§ TASK PROMPT
Look through the records below for the line with "Gautam Gowrisankaran, Aviv" and the line with "no.\,18, pp.\,1832--1839, 2014.", then return those lines and all lines between, exactly.

§ THE INPUT
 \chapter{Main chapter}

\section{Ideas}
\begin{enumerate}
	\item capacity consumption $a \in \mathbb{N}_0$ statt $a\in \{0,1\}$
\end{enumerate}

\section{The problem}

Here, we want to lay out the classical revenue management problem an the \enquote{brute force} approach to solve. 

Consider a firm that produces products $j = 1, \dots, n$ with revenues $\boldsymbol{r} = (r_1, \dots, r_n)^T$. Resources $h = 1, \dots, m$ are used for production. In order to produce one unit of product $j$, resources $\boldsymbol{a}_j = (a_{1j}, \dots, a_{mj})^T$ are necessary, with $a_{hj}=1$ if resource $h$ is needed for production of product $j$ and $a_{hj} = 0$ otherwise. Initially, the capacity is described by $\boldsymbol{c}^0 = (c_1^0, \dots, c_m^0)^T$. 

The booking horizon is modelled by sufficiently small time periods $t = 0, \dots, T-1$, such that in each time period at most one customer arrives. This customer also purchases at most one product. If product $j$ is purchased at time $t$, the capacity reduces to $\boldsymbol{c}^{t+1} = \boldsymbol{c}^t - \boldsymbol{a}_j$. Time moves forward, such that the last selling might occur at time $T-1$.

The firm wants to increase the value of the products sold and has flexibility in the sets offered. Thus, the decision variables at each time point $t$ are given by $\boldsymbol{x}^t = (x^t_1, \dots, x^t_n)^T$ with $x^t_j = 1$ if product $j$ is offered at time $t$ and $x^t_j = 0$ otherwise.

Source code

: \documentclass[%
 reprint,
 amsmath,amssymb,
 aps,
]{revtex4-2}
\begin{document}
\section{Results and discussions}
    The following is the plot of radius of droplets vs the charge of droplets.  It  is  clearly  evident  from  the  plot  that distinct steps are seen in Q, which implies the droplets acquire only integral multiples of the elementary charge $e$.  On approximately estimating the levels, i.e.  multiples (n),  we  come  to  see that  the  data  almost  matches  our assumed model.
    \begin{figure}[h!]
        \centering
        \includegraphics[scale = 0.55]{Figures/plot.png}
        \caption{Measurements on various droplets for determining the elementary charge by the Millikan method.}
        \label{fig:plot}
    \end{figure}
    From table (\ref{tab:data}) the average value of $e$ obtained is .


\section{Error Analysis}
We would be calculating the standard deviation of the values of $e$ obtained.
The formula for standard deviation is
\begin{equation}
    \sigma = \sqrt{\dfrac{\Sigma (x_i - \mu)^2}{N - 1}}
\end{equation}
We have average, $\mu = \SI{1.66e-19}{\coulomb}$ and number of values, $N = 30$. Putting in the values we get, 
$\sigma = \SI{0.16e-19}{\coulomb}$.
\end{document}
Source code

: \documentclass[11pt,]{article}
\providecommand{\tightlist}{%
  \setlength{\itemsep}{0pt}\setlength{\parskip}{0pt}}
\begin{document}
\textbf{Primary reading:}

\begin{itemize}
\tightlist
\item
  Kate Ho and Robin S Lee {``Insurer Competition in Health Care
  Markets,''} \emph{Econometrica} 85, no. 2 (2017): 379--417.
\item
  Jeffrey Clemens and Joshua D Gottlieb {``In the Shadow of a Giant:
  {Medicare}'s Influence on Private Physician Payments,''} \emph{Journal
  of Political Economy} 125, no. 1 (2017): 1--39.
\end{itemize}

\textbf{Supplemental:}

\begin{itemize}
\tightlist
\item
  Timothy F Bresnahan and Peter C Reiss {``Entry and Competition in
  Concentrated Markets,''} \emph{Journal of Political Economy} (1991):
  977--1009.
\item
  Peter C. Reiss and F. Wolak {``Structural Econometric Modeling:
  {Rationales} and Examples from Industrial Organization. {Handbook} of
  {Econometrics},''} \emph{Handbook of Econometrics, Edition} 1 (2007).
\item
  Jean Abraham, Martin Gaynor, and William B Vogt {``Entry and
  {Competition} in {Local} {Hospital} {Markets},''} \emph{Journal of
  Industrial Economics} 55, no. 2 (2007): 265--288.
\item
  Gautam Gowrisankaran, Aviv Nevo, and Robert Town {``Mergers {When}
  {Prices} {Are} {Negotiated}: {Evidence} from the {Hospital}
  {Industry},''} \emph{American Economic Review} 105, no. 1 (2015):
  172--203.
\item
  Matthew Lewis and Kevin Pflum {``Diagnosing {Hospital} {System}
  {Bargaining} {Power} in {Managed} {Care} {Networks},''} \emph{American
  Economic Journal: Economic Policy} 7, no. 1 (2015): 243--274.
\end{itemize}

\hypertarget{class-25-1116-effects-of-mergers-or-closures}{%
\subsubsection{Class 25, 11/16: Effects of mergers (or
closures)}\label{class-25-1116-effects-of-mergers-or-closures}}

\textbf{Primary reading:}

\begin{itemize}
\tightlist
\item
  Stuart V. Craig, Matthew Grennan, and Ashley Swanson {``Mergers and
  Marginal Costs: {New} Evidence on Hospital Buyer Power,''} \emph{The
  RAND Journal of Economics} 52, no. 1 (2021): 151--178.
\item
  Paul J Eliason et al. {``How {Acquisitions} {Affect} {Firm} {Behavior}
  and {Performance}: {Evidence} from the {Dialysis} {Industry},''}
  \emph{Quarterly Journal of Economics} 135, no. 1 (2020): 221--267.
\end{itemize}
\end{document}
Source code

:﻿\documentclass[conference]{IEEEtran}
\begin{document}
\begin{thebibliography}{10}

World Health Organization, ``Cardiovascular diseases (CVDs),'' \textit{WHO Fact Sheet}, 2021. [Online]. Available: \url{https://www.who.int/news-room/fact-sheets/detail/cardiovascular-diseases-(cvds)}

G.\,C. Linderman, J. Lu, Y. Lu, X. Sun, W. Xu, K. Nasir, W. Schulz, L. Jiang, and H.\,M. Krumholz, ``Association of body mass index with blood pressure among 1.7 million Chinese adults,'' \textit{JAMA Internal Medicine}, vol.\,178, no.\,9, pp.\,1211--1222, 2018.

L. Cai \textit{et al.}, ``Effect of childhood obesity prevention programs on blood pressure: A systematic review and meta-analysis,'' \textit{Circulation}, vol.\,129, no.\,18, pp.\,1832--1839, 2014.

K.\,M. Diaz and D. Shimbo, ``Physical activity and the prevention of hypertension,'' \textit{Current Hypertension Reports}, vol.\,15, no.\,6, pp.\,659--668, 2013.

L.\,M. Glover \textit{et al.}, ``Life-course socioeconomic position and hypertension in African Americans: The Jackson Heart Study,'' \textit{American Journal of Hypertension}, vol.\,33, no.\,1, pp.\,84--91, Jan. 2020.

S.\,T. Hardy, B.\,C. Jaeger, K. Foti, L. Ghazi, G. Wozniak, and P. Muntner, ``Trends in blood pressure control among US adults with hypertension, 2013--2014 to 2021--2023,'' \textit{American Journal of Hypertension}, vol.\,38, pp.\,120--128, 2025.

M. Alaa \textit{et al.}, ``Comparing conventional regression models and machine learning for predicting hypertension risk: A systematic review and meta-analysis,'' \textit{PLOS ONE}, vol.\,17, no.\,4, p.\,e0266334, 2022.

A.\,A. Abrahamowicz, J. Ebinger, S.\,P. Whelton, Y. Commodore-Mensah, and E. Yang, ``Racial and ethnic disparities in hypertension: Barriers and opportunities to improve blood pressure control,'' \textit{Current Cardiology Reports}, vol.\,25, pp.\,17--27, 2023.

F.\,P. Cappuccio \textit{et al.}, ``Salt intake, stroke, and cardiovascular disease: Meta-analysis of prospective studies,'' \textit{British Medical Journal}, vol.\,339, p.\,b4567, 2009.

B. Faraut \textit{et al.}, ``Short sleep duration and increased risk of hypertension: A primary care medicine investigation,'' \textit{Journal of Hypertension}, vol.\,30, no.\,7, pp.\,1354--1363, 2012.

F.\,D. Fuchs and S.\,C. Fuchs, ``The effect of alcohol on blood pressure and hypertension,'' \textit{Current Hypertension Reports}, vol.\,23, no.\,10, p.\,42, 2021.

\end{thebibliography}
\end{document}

---

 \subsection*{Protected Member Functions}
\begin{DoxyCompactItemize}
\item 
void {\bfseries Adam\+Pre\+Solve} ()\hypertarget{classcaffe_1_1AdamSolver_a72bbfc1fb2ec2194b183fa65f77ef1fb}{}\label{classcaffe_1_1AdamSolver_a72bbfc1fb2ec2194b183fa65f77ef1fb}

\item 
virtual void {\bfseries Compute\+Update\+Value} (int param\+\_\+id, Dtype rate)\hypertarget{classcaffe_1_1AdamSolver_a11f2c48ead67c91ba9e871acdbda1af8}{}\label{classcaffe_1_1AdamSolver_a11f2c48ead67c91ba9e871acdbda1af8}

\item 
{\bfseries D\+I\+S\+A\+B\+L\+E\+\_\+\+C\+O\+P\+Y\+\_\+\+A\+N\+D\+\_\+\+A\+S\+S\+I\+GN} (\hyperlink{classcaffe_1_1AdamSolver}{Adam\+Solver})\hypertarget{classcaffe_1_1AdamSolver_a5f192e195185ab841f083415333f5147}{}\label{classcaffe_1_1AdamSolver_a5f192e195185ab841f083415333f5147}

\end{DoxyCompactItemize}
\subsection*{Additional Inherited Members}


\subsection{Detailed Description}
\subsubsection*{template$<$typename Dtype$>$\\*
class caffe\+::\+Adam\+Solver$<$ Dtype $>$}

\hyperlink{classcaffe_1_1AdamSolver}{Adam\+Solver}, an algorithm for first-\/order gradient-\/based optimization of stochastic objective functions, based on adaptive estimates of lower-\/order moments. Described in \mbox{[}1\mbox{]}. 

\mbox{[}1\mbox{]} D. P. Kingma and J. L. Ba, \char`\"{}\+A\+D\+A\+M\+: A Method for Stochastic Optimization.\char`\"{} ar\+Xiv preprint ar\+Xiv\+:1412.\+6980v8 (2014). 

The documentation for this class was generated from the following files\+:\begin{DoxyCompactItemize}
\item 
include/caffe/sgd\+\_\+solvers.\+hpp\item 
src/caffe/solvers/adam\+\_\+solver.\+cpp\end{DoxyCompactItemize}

§ WRITTEN SOLUTION
  Gautam Gowrisankaran, Aviv Nevo, and Robert Town {``Mergers {When}
  {Prices} {Are} {Negotiated}: {Evidence} from the {Hospital}
  {Industry},''} \emph{American Economic Review} 105, no. 1 (2015):
  172--203.
\item
  Matthew Lewis and Kevin Pflum {``Diagnosing {Hospital} {System}
  {Bargaining} {Power} in {Managed} {Care} {Networks},''} \emph{American
  Economic Journal: Economic Policy} 7, no. 1 (2015): 243--274.
\end{itemize}

\hypertarget{class-25-1116-effects-of-mergers-or-closures}{%
\subsubsection{Class 25, 11/16: Effects of mergers (or
closures)}\label{class-25-1116-effects-of-mergers-or-closures}}

\textbf{Primary reading:}

\begin{itemize}
\tightlist
\item
  Stuart V. Craig, Matthew Grennan, and Ashley Swanson {``Mergers and
  Marginal Costs: {New} Evidence on Hospital Buyer Power,''} \emph{The
  RAND Journal of Economics} 52, no. 1 (2021): 151--178.
\item
  Paul J Eliason et al. {``How {Acquisitions} {Affect} {Firm} {Behavior}
  and {Performance}: {Evidence} from the {Dialysis} {Industry},''}
  \emph{Quarterly Journal of Economics} 135, no. 1 (2020): 221--267.
\end{itemize}
\end{document}
Source code

:﻿\documentclass[conference]{IEEEtran}
\begin{document}
\begin{thebibliography}{10}

World Health Organization, ``Cardiovascular diseases (CVDs),'' \textit{WHO Fact Sheet}, 2021. [Online]. Available: \url{https://www.who.int/news-room/fact-sheets/detail/cardiovascular-diseases-(cvds)}

G.\,C. Linderman, J. Lu, Y. Lu, X. Sun, W. Xu, K. Nasir, W. Schulz, L. Jiang, and H.\,M. Krumholz, ``Association of body mass index with blood pressure among 1.7 million Chinese adults,'' \textit{JAMA Internal Medicine}, vol.\,178, no.\,9, pp.\,1211--1222, 2018.

L. Cai \textit{et al.}, ``Effect of childhood obesity prevention programs on blood pressure: A systematic review and meta-analysis,'' \textit{Circulation}, vol.\,129, no.\,18, pp.\,1832--1839, 2014.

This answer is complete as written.